◆ Listed entries:

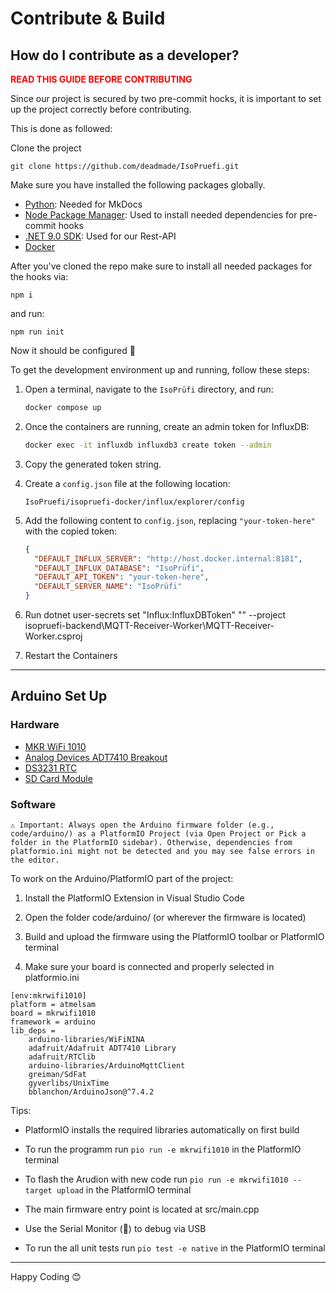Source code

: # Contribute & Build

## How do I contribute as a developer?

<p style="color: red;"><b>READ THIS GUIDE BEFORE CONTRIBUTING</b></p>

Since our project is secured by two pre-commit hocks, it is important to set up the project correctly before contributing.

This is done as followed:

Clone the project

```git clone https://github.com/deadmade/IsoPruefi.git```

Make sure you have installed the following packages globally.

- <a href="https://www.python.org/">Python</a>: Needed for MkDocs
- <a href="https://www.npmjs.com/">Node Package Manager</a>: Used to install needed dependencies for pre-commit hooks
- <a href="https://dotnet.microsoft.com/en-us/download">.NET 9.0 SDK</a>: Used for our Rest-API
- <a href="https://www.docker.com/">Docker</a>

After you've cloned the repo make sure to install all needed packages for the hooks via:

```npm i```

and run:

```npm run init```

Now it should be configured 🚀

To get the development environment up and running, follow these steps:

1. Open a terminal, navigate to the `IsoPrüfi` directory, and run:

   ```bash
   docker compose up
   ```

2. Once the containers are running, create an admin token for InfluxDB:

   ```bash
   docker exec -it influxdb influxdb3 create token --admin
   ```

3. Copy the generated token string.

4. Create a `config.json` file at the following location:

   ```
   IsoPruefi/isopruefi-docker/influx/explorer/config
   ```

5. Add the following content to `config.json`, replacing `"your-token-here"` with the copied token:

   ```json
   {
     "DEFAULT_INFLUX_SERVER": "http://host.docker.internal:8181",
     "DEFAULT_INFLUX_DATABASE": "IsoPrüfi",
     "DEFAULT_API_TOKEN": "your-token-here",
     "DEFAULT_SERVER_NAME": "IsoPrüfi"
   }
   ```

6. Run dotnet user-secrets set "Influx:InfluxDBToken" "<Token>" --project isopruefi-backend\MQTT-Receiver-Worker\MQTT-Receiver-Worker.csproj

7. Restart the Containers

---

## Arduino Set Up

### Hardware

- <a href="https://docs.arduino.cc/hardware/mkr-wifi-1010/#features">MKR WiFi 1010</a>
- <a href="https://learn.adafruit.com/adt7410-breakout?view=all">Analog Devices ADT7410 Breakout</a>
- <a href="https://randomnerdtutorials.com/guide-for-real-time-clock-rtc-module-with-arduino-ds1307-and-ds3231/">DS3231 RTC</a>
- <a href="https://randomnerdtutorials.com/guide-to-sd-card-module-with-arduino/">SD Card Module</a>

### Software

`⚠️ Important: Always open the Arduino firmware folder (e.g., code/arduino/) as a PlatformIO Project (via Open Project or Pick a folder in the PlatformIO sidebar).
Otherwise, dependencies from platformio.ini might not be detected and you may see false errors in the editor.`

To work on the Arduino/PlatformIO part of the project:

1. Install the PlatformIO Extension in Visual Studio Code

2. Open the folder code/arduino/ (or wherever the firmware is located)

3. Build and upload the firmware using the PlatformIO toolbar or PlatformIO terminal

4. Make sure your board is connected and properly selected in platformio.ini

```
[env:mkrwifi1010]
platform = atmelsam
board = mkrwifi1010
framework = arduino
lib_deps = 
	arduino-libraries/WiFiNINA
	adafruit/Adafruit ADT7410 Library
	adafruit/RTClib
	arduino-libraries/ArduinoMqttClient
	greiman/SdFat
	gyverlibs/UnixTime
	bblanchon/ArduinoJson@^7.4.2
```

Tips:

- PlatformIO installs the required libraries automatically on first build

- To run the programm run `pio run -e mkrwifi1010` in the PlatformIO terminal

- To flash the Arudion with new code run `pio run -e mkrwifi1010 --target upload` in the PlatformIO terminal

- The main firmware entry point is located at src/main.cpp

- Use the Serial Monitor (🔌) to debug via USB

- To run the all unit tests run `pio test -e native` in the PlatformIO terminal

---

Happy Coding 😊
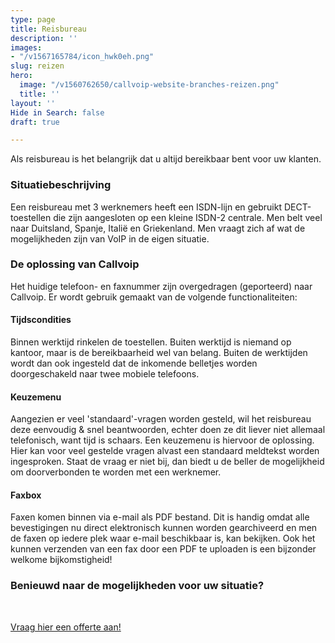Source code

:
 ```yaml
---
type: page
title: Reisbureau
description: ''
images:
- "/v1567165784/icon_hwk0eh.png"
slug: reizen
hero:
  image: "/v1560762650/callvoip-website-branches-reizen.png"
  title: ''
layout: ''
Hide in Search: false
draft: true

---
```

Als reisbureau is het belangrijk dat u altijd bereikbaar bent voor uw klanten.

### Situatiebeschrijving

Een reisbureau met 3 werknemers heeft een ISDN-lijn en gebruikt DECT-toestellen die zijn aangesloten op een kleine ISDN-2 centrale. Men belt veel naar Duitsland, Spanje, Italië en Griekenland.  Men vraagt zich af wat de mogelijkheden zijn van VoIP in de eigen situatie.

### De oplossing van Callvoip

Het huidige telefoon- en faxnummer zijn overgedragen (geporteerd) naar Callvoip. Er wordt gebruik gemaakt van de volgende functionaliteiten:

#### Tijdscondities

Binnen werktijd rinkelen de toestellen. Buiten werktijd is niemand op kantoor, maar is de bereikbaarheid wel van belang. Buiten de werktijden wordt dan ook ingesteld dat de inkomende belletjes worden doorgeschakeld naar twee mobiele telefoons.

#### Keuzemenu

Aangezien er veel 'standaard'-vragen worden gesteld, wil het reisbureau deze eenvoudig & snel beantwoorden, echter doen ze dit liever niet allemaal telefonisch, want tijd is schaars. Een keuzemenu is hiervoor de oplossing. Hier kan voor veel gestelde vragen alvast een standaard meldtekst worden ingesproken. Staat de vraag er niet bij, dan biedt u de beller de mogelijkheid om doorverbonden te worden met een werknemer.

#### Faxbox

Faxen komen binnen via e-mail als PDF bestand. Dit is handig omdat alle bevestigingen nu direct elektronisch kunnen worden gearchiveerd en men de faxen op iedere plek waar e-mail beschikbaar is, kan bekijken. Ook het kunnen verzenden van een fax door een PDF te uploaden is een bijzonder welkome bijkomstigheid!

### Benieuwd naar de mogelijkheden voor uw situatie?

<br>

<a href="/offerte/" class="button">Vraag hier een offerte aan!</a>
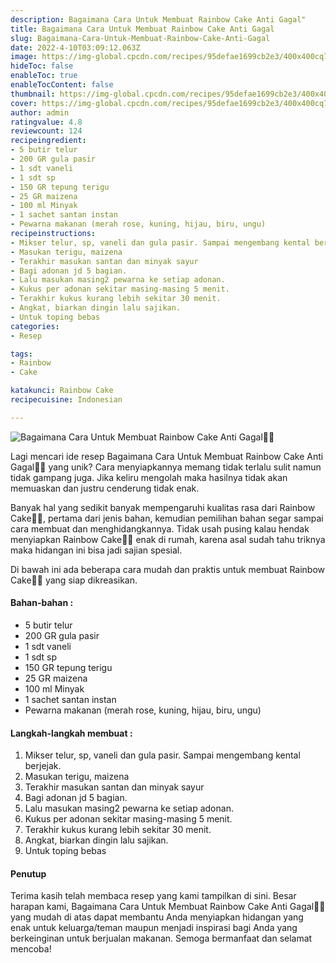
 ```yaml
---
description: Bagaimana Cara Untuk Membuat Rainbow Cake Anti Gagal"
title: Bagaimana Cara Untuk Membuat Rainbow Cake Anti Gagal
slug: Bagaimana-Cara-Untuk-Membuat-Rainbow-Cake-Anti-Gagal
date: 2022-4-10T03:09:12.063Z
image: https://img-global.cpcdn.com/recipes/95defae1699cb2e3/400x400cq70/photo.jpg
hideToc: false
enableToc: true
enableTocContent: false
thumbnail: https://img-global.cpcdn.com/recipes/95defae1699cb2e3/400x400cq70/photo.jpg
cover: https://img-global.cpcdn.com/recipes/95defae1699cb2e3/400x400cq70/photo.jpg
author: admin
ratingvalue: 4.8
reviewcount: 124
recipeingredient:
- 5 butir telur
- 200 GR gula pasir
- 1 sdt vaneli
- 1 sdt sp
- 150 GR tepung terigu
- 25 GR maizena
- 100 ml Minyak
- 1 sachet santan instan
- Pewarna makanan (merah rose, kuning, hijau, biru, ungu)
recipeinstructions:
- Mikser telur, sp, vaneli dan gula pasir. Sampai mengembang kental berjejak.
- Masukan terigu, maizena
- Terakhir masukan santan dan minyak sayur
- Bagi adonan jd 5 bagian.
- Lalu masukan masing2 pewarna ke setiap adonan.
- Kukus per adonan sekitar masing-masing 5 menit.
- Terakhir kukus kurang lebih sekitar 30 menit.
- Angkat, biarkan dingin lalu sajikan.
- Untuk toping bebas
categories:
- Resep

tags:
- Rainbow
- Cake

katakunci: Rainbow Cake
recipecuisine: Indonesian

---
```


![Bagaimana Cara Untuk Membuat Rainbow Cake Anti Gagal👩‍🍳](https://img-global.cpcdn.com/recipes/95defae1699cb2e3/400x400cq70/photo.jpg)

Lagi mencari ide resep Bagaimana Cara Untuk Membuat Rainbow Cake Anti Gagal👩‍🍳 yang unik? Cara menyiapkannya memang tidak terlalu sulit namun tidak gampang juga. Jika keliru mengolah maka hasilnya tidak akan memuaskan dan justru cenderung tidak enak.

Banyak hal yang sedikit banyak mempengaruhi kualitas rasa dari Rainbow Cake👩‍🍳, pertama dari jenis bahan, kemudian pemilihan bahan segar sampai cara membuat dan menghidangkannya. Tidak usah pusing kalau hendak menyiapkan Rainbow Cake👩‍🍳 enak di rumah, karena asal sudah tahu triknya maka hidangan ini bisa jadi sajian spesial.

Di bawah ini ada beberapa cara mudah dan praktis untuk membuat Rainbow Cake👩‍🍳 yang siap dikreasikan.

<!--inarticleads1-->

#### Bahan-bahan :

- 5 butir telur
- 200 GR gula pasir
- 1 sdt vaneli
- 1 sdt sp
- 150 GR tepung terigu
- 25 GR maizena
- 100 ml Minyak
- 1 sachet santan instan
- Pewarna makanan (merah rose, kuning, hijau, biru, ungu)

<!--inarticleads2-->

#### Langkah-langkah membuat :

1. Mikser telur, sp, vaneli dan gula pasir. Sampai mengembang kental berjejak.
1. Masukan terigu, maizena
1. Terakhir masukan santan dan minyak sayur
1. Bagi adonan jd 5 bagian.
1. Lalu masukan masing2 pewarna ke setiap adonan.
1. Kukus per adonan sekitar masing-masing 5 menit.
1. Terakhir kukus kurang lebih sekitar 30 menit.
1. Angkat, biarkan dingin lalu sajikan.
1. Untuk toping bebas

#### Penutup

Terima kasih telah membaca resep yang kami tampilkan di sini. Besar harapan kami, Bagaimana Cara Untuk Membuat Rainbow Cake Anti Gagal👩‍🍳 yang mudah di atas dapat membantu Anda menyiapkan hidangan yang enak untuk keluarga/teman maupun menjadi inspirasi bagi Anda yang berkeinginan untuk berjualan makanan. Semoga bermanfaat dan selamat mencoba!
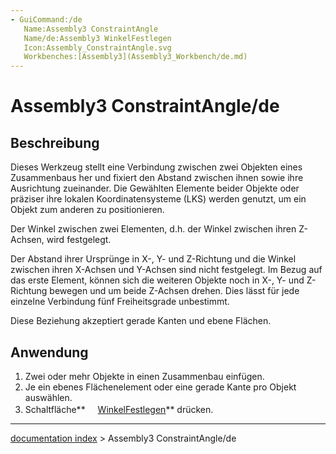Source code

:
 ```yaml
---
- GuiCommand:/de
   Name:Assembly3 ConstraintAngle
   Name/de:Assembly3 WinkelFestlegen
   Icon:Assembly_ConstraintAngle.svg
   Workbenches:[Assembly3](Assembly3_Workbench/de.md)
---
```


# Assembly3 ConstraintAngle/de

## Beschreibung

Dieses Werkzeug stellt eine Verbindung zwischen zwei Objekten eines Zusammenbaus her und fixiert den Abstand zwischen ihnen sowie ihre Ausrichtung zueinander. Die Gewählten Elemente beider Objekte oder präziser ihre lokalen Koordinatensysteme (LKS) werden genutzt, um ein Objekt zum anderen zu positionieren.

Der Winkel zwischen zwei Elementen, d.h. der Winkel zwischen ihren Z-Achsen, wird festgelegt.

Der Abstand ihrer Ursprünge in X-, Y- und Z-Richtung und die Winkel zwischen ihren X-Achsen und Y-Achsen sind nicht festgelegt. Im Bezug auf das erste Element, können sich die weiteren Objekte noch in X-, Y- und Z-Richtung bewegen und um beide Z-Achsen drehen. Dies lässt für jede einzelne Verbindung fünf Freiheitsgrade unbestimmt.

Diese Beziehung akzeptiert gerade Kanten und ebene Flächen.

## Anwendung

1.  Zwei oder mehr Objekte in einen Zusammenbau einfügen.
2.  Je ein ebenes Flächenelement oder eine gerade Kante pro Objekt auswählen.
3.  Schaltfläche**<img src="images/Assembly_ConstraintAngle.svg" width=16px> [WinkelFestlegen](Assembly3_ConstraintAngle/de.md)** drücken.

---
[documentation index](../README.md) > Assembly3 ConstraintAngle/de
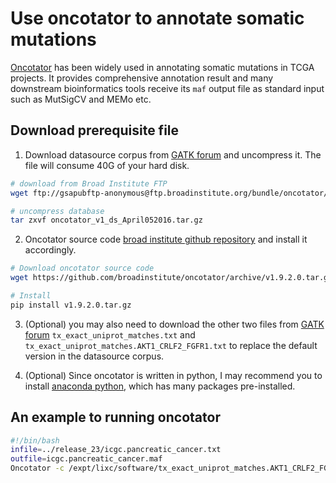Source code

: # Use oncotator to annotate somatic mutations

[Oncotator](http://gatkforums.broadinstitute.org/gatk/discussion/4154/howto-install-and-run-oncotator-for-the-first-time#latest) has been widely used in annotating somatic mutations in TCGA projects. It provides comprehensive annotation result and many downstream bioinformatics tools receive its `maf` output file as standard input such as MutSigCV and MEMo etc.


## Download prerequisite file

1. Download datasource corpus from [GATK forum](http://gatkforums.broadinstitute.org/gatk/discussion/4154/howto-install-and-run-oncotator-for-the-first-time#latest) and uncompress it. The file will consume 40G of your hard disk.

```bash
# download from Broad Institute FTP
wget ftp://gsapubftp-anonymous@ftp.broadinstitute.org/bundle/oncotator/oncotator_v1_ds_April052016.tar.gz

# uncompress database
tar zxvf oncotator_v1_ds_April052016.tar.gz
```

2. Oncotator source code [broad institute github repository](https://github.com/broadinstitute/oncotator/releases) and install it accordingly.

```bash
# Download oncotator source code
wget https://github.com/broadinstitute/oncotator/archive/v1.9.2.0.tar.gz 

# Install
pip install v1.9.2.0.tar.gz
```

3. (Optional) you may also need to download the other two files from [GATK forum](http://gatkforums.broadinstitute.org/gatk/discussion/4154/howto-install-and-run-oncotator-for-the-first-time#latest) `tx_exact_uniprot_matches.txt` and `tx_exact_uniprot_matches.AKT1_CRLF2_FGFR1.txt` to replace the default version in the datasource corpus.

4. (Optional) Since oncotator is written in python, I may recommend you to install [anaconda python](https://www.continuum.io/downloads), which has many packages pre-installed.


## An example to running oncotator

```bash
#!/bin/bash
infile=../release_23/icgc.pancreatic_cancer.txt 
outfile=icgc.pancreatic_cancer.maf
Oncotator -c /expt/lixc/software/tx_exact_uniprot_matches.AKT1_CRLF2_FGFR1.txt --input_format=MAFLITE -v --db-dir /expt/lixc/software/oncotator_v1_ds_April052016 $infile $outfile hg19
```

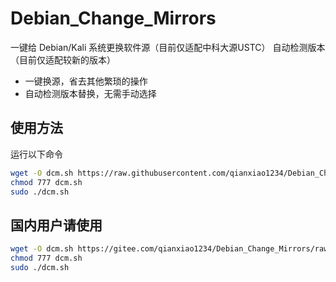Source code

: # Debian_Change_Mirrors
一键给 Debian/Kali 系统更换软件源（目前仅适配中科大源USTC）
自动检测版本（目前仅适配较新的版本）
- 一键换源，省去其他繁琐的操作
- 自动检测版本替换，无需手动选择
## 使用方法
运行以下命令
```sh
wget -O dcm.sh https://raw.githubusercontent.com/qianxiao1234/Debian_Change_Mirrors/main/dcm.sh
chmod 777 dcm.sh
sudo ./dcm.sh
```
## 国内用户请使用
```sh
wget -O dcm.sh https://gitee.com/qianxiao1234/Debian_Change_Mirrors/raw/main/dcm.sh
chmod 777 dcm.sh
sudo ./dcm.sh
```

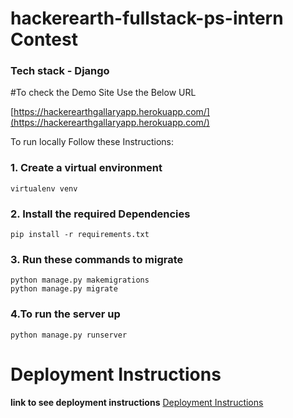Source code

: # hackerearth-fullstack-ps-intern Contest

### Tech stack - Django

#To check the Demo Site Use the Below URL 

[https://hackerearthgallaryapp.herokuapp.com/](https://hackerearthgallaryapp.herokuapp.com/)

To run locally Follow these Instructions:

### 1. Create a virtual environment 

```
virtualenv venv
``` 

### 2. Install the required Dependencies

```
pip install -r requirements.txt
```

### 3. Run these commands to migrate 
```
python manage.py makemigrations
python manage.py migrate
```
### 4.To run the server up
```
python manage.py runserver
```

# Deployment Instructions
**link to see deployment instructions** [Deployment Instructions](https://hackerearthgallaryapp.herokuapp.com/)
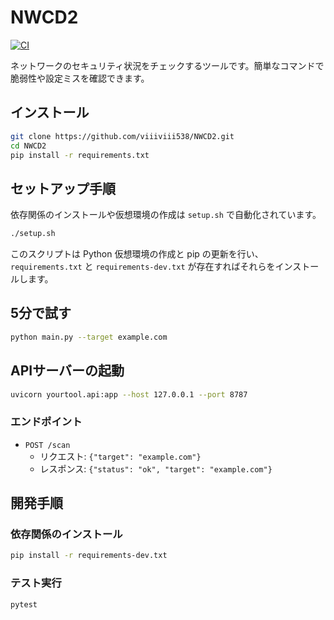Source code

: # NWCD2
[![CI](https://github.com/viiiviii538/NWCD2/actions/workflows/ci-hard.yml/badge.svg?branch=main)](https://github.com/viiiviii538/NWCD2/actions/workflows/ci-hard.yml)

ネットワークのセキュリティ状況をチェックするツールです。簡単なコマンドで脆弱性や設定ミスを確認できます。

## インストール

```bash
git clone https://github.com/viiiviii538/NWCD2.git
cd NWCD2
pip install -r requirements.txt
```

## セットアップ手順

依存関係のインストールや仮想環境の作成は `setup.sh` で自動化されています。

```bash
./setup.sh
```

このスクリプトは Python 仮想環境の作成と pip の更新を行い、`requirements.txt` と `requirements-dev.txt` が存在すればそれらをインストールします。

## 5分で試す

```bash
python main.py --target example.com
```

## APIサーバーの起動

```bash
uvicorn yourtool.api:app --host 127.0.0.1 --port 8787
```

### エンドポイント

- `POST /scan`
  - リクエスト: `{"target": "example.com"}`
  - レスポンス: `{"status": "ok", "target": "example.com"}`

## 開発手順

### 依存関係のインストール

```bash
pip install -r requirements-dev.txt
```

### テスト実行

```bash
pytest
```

◆ Task instructions:
The images in the entries above should be left out; please reproduce exactly the lines from the first through the one containing "To get the development".

◆ Response area:
Source code

: # Contribute & Build

## How do I contribute as a developer?

<p style="color: red;"><b>READ THIS GUIDE BEFORE CONTRIBUTING</b></p>

Since our project is secured by two pre-commit hocks, it is important to set up the project correctly before contributing.

This is done as followed:

Clone the project

```git clone https://github.com/deadmade/IsoPruefi.git```

Make sure you have installed the following packages globally.

- <a href="https://www.python.org/">Python</a>: Needed for MkDocs
- <a href="https://www.npmjs.com/">Node Package Manager</a>: Used to install needed dependencies for pre-commit hooks
- <a href="https://dotnet.microsoft.com/en-us/download">.NET 9.0 SDK</a>: Used for our Rest-API
- <a href="https://www.docker.com/">Docker</a>

After you've cloned the repo make sure to install all needed packages for the hooks via:

```npm i```

and run:

```npm run init```

Now it should be configured 🚀

To get the development environment up and running, follow these steps:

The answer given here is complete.